Please write the data out once more, exactly as it is given.

## Material for this exercise:

»»

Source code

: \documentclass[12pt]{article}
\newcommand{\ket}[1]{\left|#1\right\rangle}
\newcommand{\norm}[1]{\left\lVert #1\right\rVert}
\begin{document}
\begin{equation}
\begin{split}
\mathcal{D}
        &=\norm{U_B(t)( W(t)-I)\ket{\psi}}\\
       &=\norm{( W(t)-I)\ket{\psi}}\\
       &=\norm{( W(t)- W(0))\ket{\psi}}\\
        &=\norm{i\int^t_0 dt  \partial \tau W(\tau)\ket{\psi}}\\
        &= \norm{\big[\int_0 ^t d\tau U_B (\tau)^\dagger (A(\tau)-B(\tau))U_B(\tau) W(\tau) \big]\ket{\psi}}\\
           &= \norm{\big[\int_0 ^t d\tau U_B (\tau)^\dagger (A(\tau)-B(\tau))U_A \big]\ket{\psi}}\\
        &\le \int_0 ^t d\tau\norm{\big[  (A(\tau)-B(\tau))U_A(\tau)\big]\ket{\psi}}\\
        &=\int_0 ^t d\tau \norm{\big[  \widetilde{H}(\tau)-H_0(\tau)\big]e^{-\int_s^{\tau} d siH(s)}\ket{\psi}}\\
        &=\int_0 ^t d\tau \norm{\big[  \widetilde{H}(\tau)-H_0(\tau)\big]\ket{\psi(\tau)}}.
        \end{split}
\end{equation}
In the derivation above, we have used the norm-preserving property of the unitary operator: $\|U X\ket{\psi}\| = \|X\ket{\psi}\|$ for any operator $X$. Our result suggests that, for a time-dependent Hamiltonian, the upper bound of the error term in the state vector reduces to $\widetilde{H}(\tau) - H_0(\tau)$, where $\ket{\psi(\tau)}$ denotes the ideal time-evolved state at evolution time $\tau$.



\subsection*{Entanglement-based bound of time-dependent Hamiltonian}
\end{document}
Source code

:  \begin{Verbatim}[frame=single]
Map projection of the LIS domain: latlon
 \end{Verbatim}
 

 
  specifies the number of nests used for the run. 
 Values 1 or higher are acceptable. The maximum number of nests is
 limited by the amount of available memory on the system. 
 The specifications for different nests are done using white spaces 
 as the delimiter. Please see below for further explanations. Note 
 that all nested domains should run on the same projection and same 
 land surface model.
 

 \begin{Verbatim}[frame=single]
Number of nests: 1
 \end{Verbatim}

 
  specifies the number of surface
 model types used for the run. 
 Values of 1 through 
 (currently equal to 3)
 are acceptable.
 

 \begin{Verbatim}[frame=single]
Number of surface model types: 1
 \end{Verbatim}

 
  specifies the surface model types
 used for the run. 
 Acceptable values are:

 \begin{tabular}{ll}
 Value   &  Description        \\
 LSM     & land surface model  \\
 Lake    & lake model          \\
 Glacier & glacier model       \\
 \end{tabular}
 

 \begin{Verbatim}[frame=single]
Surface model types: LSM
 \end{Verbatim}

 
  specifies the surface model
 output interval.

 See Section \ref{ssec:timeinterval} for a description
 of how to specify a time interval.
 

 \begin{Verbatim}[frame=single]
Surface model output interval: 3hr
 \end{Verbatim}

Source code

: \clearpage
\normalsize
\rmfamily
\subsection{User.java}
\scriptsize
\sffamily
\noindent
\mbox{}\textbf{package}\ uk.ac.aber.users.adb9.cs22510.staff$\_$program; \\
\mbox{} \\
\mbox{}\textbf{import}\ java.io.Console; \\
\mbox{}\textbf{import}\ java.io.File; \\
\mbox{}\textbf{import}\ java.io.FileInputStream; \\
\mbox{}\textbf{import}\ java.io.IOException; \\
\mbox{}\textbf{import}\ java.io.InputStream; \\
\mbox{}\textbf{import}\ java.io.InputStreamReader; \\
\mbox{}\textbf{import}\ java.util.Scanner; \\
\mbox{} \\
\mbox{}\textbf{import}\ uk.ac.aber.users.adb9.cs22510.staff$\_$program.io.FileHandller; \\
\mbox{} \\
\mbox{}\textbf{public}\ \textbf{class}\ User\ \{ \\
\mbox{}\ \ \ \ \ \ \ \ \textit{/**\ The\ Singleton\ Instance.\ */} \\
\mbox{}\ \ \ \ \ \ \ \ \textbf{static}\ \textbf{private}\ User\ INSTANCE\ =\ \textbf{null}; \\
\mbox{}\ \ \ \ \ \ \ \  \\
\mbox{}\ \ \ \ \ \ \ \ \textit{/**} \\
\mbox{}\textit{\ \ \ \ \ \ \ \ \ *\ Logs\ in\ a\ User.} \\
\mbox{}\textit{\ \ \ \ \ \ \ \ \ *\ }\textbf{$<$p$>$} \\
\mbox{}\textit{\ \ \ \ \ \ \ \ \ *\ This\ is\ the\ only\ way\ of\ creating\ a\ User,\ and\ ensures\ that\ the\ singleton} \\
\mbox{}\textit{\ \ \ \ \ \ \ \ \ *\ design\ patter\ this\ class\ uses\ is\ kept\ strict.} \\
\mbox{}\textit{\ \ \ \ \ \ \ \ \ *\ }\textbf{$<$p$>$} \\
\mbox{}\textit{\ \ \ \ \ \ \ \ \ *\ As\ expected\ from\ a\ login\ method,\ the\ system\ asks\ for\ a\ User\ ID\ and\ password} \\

««

## Answer area:
Source code

: \documentclass[12pt]{article}
\newcommand{\ket}[1]{\left|#1\right\rangle}
\newcommand{\norm}[1]{\left\lVert #1\right\rVert}
\begin{document}
\begin{equation}
\begin{split}
\mathcal{D}
        &=\norm{U_B(t)( W(t)-I)\ket{\psi}}\\
       &=\norm{( W(t)-I)\ket{\psi}}\\
       &=\norm{( W(t)- W(0))\ket{\psi}}\\
        &=\norm{i\int^t_0 dt  \partial \tau W(\tau)\ket{\psi}}\\
        &= \norm{\big[\int_0 ^t d\tau U_B (\tau)^\dagger (A(\tau)-B(\tau))U_B(\tau) W(\tau) \big]\ket{\psi}}\\
           &= \norm{\big[\int_0 ^t d\tau U_B (\tau)^\dagger (A(\tau)-B(\tau))U_A \big]\ket{\psi}}\\
        &\le \int_0 ^t d\tau\norm{\big[  (A(\tau)-B(\tau))U_A(\tau)\big]\ket{\psi}}\\
        &=\int_0 ^t d\tau \norm{\big[  \widetilde{H}(\tau)-H_0(\tau)\big]e^{-\int_s^{\tau} d siH(s)}\ket{\psi}}\\
        &=\int_0 ^t d\tau \norm{\big[  \widetilde{H}(\tau)-H_0(\tau)\big]\ket{\psi(\tau)}}.
        \end{split}
\end{equation}
In the derivation above, we have used the norm-preserving property of the unitary operator: $\|U X\ket{\psi}\| = \|X\ket{\psi}\|$ for any operator $X$. Our result suggests that, for a time-dependent Hamiltonian, the upper bound of the error term in the state vector reduces to $\widetilde{H}(\tau) - H_0(\tau)$, where $\ket{\psi(\tau)}$ denotes the ideal time-evolved state at evolution time $\tau$.



\subsection*{Entanglement-based bound of time-dependent Hamiltonian}
\end{document}
Source code

:  \begin{Verbatim}[frame=single]
Map projection of the LIS domain: latlon
 \end{Verbatim}
 

 
  specifies the number of nests used for the run. 
 Values 1 or higher are acceptable. The maximum number of nests is
 limited by the amount of available memory on the system. 
 The specifications for different nests are done using white spaces 
 as the delimiter. Please see below for further explanations. Note 
 that all nested domains should run on the same projection and same 
 land surface model.
 

 \begin{Verbatim}[frame=single]
Number of nests: 1
 \end{Verbatim}

 
  specifies the number of surface
 model types used for the run. 
 Values of 1 through 
 (currently equal to 3)
 are acceptable.
 

 \begin{Verbatim}[frame=single]
Number of surface model types: 1
 \end{Verbatim}

 
  specifies the surface model types
 used for the run. 
 Acceptable values are:

 \begin{tabular}{ll}
 Value   &  Description        \\
 LSM     & land surface model  \\
 Lake    & lake model          \\
 Glacier & glacier model       \\
 \end{tabular}
 

 \begin{Verbatim}[frame=single]
Surface model types: LSM
 \end{Verbatim}

 
  specifies the surface model
 output interval.

 See Section \ref{ssec:timeinterval} for a description
 of how to specify a time interval.
 

 \begin{Verbatim}[frame=single]
Surface model output interval: 3hr
 \end{Verbatim}

Source code

: \clearpage
\normalsize
\rmfamily
\subsection{User.java}
\scriptsize
\sffamily
\noindent
\mbox{}\textbf{package}\ uk.ac.aber.users.adb9.cs22510.staff$\_$program; \\
\mbox{} \\
\mbox{}\textbf{import}\ java.io.Console; \\
\mbox{}\textbf{import}\ java.io.File; \\
\mbox{}\textbf{import}\ java.io.FileInputStream; \\
\mbox{}\textbf{import}\ java.io.IOException; \\
\mbox{}\textbf{import}\ java.io.InputStream; \\
\mbox{}\textbf{import}\ java.io.InputStreamReader; \\
\mbox{}\textbf{import}\ java.util.Scanner; \\
\mbox{} \\
\mbox{}\textbf{import}\ uk.ac.aber.users.adb9.cs22510.staff$\_$program.io.FileHandller; \\
\mbox{} \\
\mbox{}\textbf{public}\ \textbf{class}\ User\ \{ \\
\mbox{}\ \ \ \ \ \ \ \ \textit{/**\ The\ Singleton\ Instance.\ */} \\
\mbox{}\ \ \ \ \ \ \ \ \textbf{static}\ \textbf{private}\ User\ INSTANCE\ =\ \textbf{null}; \\
\mbox{}\ \ \ \ \ \ \ \  \\
\mbox{}\ \ \ \ \ \ \ \ \textit{/**} \\
\mbox{}\textit{\ \ \ \ \ \ \ \ \ *\ Logs\ in\ a\ User.} \\
\mbox{}\textit{\ \ \ \ \ \ \ \ \ *\ }\textbf{$<$p$>$} \\
\mbox{}\textit{\ \ \ \ \ \ \ \ \ *\ This\ is\ the\ only\ way\ of\ creating\ a\ User,\ and\ ensures\ that\ the\ singleton} \\
\mbox{}\textit{\ \ \ \ \ \ \ \ \ *\ design\ patter\ this\ class\ uses\ is\ kept\ strict.} \\
\mbox{}\textit{\ \ \ \ \ \ \ \ \ *\ }\textbf{$<$p$>$} \\
\mbox{}\textit{\ \ \ \ \ \ \ \ \ *\ As\ expected\ from\ a\ login\ method,\ the\ system\ asks\ for\ a\ User\ ID\ and\ password} \\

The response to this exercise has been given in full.